総選挙の第1回投票が6月30日に行われた。事前に予想された通り、極右RN(国民連合)がトップとなった。決選投票は1週間後の7月7日に行われる。
7月1日未明に内務省が発表した開票結果によると、RNの得票率は全体で29.25%となった。決選投票を待たずに当選を決めた候補者は37人に上った。保守野党の共和党を飛び出してRNとの選挙協力を決めたシオティ党首が立ち上げた候補リストは、得票率3.9%で1議席を獲得。両者を合計すると、得票率は33.15%と極めて高い水準に達した。第2位は左派連合(新民衆戦線)で、得票率は27.99%、第1回投票における獲得議席数は32に上った。マクロン大統領の与党連合は得票率が20.04%で、第1回投票における獲得議席数は2にとどまった。保守野党の共和党は得票率が6.57%、獲得議席数は1にとどまった。投票率は66.71%とかなり高く、2022年の前回総選挙時の47.5%を大きく上回った。関心の高さをうかがわせた。
マクロン大統領は、欧州議会選挙における極右RNの台頭を受けて、解散総選挙という意外な選択をした。極右の脅威を材料に、自陣営への支持を膨らませようとする背水の陣だったと考えられ、左右の中間層を切り崩して新たな支持基盤を形成する目論見もあったと思われる。ただ、左派勢力は、一枚岩ではないものの選挙協力を実現して反極右をアピール。反極右の唯一の勢力として支持を集めることを狙ったマクロン大統領の賭けは裏目に出た。右派陣営内でも、共和党のシオティ党首派がRNとの選挙協力を選択。極右と左翼の両方に支持を吸い取られる形で、中間派を糾合して多数派を実現したマクロン大統領は自らの選択で足元を掘り崩す格好となった。大統領の不人気は本物であり、極右にせよ左翼にせよ反マクロンが集票の最大の材料になったと言えるだろう。現職への逆風と変化への期待は、フランスでも20年近く前から続く傾向であるが、今回も、購買力の低迷や治安懸念などに敏感になった国民が現政府に対して拒否の意思表示をした結果とみることができる。大統領の心の内はわからないが、ここで自らの制御下で極右に政局運営を譲り、国民が極右内閣に失望したところで、例えば2027年の大統領選挙で政権を奪回する(マクロン大統領本人は連続3選を禁止する憲法の規定があり立候補できないが)という作戦だという穿った見方もできるかもしれない。

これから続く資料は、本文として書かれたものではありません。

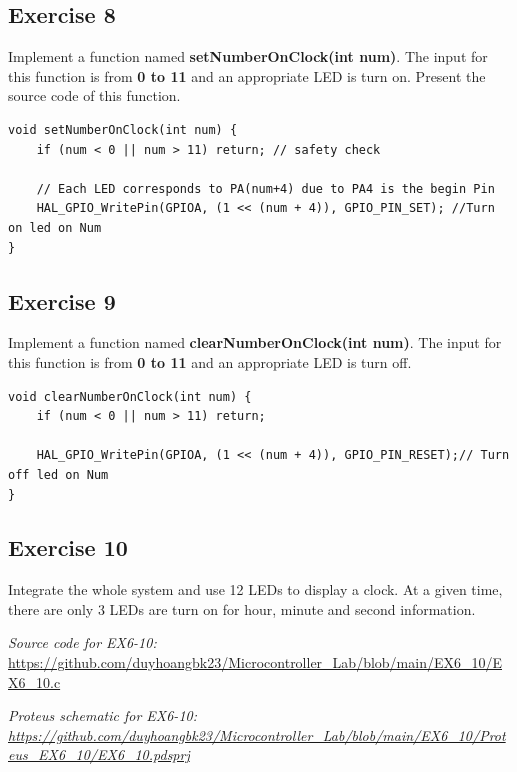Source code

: \subsection{Exercise 8}
Implement a function named \textbf{setNumberOnClock(int num)}. The input for this function is from \textbf{0 to 11} and an appropriate LED is turn on. Present the source code of this function.
\begin{lstlisting}[caption=Set Number on Clock function]
void setNumberOnClock(int num) {
    if (num < 0 || num > 11) return; // safety check

    // Each LED corresponds to PA(num+4) due to PA4 is the begin Pin
    HAL_GPIO_WritePin(GPIOA, (1 << (num + 4)), GPIO_PIN_SET); //Turn on led on Num
}
\end{lstlisting}


\subsection{Exercise 9}
Implement a function named \textbf{clearNumberOnClock(int num)}. The input for this function is from \textbf{0 to 11} and an appropriate LED is turn off. 

\begin{lstlisting}[caption=Clear Number on Clock function]
void clearNumberOnClock(int num) {
    if (num < 0 || num > 11) return;

    HAL_GPIO_WritePin(GPIOA, (1 << (num + 4)), GPIO_PIN_RESET);// Turn off led on Num
}
\end{lstlisting}
\subsection{Exercise 10}
Integrate the whole system and use 12 LEDs to display a clock. At a given time, there are only 3 LEDs are turn on for hour, minute and second information.

\textit{Source code for EX6-10:} \url{https://github.com/duyhoangbk23/Microcontroller_Lab/blob/main/EX6_10/EX6_10.c}

\textit{Proteus schematic for EX6-10: \url{https://github.com/duyhoangbk23/Microcontroller_Lab/blob/main/EX6_10/Proteus_EX6_10/EX6_10.pdsprj}}
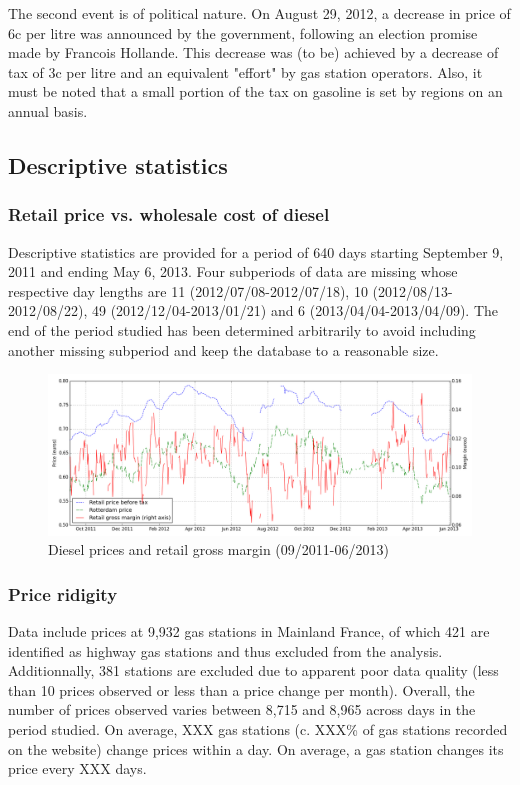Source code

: \documentclass[11pt]{article}
\begin{document}
The second event is of political nature.
On August 29, 2012, a decrease in price of 6c per litre was announced by the government, following an election promise made by Francois Hollande. This decrease was (to be) achieved by a decrease of tax of 3c per litre and an equivalent "effort" by gas station operators. Also, it must be noted that a small portion of the tax on gasoline is set by regions on an annual basis.

\subsection{Descriptive statistics}

\subsubsection{Retail price vs. wholesale cost of diesel}

Descriptive statistics are provided for a period of 640 days starting September 9, 2011 and ending May 6, 2013. Four subperiods of data are missing whose respective day lengths are 11 (2012/07/08-2012/07/18), 10 (2012/08/13-2012/08/22), 49 (2012/12/04-2013/01/21) and 6 (2013/04/04-2013/04/09). The end of the period studied has been determined arbitrarily to avoid including another missing subperiod and keep the database to a reasonable size.

\begin{figure}[!h]
    \caption{Diesel prices and retail gross margin (09/2011-06/2013)}
	\centering
		\includegraphics[width=16cm]{graphs/diesel_price_margin.png}
\end{figure}

\subsubsection{Price ridigity}

Data include prices at 9,932 gas stations in Mainland France, of which 421 are identified as highway gas stations and thus excluded from the analysis. Additionnally, 381 stations are excluded due to apparent poor data quality (less than 10 prices observed or less than a price change per month). Overall, the number of prices observed varies between 8,715 and 8,965 across days in the period studied. On average, XXX gas stations (c. XXX\% of gas stations recorded on the website) change prices within a day. On average, a gas station changes its price every XXX days.
\end{document}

下院は全577議席で、過半数は289議席。第1回投票では、過半数を獲得した候補は決選投票を待たずに当選を決める(選挙区の有権者数に関する最低限の規定あり)が、そうでない場合には、一定の得票率の候補者が決選投票に進出できる(実質的に4人までが進出できる)。3大勢力のいずれも進出権を得た場合には、極右候補の当選阻止を目的に、第3位の候補者が辞退し、対立候補への支持を表明するという選択ができる。連立与党を率いるアタル首相は、極右阻止を目的に、「共和派戦線」を組んで、必要な限り左派連合を支持するとの方針を明らかにした。実際に各選挙区でどのような決断が下されるかについては、趨勢を見守る必要がある。全国では半数を超える選挙区でRNがトップとなっており、全体として、RN、左派連合、連立与党の3候補が進出権を得たのは244選挙区(RN、左派連合、共和党の3候補が進出権を獲得したのは46選挙区)、2候補進出の選挙区では、左派連合とRNの組み合わせ(67選挙区)が圧倒的に多く、「極右×連立与党」は32選挙区と少ない。なお、RNを率いるマリーヌ・ルペン氏と社会党のフォール第一書記は第1回投票で当選を決めた。共産党のルーセル全国書記は決選投票に残れずに敗退した。RNではこのほか、有力者のシュニュ下院議員が決選投票を待たずに再選を決めた。左翼「不服従のフランス(LFI)」では、改選前のパノLFI議員団団長とボンパール下院議員が再選を決めた。